Metabolic Signatures and Biomarkers in Schizophrenia

Metabolic Signatures and Biomarkers in First Episode and Recurrent Patients With Schizophrenia in Comparison to Healthy Controls

We plan to use a metabolomics lipid platform to map biochemical signatures in unmedicated schizophrenic patients prior to and 4 weeks post treatment with the antipsychotic drug aripiprazole and compare that to lipid perturbations induced by risperidone. These drugs have inherently different risk for metabolic adverse effects and patients respond to them differently. Metabolic signatures for the drugs capture significant biochemical information that could explain part of the basis for varied drug response within individuals and will highlight pathways implicated in drug action and in disease pathogenesis possibly enabling new drug design strategies. In addition, we will compare patients to healthy controls at baseline in regard lipid profiles.

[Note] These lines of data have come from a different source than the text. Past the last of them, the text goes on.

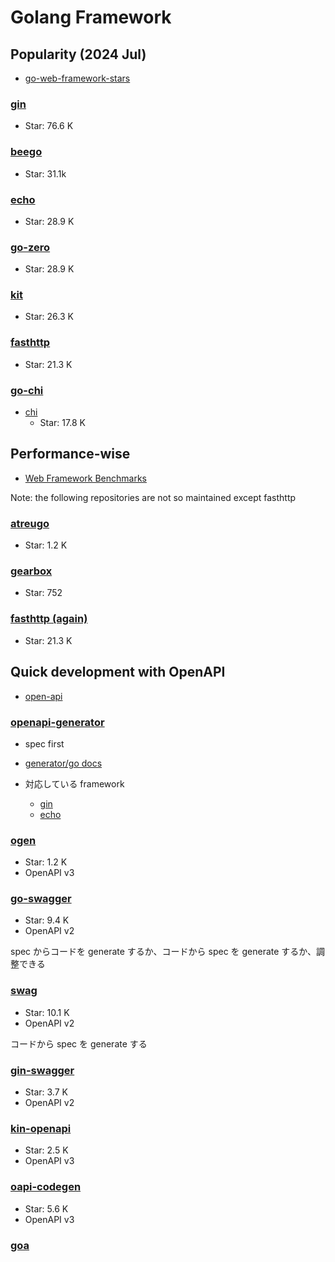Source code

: # Golang Framework

## Popularity (2024 Jul)

- [go-web-framework-stars](https://github.com/mingrammer/go-web-framework-stars)

### [gin](https://github.com/gin-gonic/gin)

- Star: 76.6 K

### [beego](https://github.com/beego/beego)

- Star: 31.1k

### [echo](https://github.com/labstack/echo)

- Star: 28.9 K

### [go-zero](https://github.com/zeromicro/go-zero)

- Star: 28.9 K

### [kit](https://github.com/go-kit/kit)

- Star: 26.3 K

### [fasthttp](https://github.com/valyala/fasthttp)

- Star: 21.3 K

### [go-chi](https://github.com/go-chi)

- [chi](https://github.com/go-chi/chi)
  - Star: 17.8 K

## Performance-wise

- [Web Framework Benchmarks](https://www.techempower.com/benchmarks/#hw=ph&test=fortune&section=data-r22)

Note: the following repositories are not so maintained except fasthttp

### [atreugo](https://github.com/savsgio/atreugo)

- Star: 1.2 K

### [gearbox](https://github.com/gogearbox/gearbox)

- Star: 752

### [fasthttp (again)](https://github.com/valyala/fasthttp)

- Star: 21.3 K

## Quick development with OpenAPI

- [open-api](../../open-api/README.md)

### [openapi-generator](https://github.com/OpenAPITools/openapi-generator)

- spec first
- [generator/go docs](https://github.com/OpenAPITools/openapi-generator/blob/master/docs/generators/go.md)
- 対応している framework

  - [gin](https://github.com/OpenAPITools/openapi-generator/blob/master/docs/generators/go-gin-server.md)
  - [echo](https://github.com/OpenAPITools/openapi-generator/blob/master/docs/generators/go-echo-server.md)

### [ogen](https://github.com/ogen-go/ogen)

- Star: 1.2 K
- OpenAPI v3

### [go-swagger](https://github.com/go-swagger/go-swagger)

- Star: 9.4 K
- OpenAPI v2

spec からコードを generate するか、コードから spec を generate するか、調整できる

### [swag](https://github.com/swaggo/swag)

- Star: 10.1 K
- OpenAPI v2

コードから spec を generate する

### [gin-swagger](https://github.com/swaggo/gin-swagger)

- Star: 3.7 K
- OpenAPI v2

### [kin-openapi](https://github.com/getkin/kin-openapi)

- Star: 2.5 K
- OpenAPI v3

### [oapi-codegen](https://github.com/deepmap/oapi-codegen)

- Star: 5.6 K
- OpenAPI v3

### [goa](https://github.com/goadesign/goa)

Schizophrenia (SCH) is a devastating mental disease that affects the human population worldwide with an incidence of about 1%. Most individuals with this illness benefit from long-term pharmacotherapy, however, the therapeutic effects of antipsychotic treatment are inconsistent, incomplete, and often countered by significant side-effects associated with long-term physical morbidity (e.g., tardive dyskinesia, obesity, hyperglycemia, hyperlipidemia. Metabolomics is a powerful new technology that provides a snap shot of biochemical pathways at a particular point in time. It has been earmarked as an important area to develop under the NIH roadmap initiative. We plan to use this platform to map biochemical signatures in unmedicated schizophrenic patients prior to and 4 weeks post treatment with the antipsychotic drug aripiprazole and compare that to lipid perturbations induced by risperidone. These drugs have inherently different risk for metabolic adverse effects and patients respond to them differently. Metabolic signatures for the drugs capture significant biochemical information that could explain part of the basis for varied drug response within individuals and will highlight pathways implicated in drug action and in disease pathogenesis possibly enabling new drug design strategies.In addition, we will compare patients to healthy controls at baseline in regard lipid profiles, to assess whether lipid profiles differ between unmedicated schizophrenia patients and healthy controls.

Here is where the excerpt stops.